Mitigation of Nitrogen Mustard-Induced Skin Injury by the β-Blocker Carvedilol and Its Enantiomers

The chemical warfare agent sulfur mustard and its structural analog nitrogen mustard (NM) cause severe vesicating skin injuries. The pathologic mechanisms for the skin injury following mustard exposure are poorly understood; therefore, no effective countermeasure is available. Previous reports demonstrated the protective activity of carvedilol, a US Food and Drug Administration (FDA)-approved beta-blocker, against UV radiation-induced skin damage. Thus, the current study evaluated the effects of carvedilol on NM-induced skin injuries in vitro and in vivo. In the murine epidermal cell line JB6 Cl 41-5a, beta-blockers with different receptor subtype selectivity were examined. Carvedilol and both of its enantiomers, R- and S-carvedilol, were the only tested ligands statistically reducing NM-induced cytotoxicity. Carvedilol also reduced NM-induced apoptosis and p53 expression. In SKH-1 mice, NM increased epidermal thickness, damaged skin architecture, and induced nuclear factor kappa B (NF-kappa B)-related proinflammatory genes as assessed by RT2 Profiler PCR (polymerase chain reaction) Arrays. To model chemical warfare scenario, 30 minutes after exposure to NM, 10 mu M carvedilol was applied topically. Twenty-four hours after NM exposure, carvedilol attenuated NM-induced epidermal thickening, Ki-67 expression, a marker of cellular proliferation, and multiple proinflammatory genes.
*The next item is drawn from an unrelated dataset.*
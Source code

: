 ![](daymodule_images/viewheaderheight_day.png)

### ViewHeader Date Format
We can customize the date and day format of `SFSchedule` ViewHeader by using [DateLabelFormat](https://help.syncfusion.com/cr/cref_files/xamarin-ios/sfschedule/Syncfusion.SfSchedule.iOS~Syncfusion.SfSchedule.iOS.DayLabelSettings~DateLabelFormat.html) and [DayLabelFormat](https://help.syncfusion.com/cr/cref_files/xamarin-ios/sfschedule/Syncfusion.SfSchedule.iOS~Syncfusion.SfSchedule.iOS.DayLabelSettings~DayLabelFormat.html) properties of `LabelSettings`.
Supporting the in vitro data, the non-beta-blocking R-enantiomer of carvedilol had similar effects as racemic carvedilol, and there was no difference between carvedilol and R-carvedilol in the PCR array data, suggesting that the skin protective effects are independent of the beta-adrenergic receptors. These data suggest that the beta-blocker carvedilol and its enantiomers can be repurposed as counter-measures againstmustard-induced skin injuries.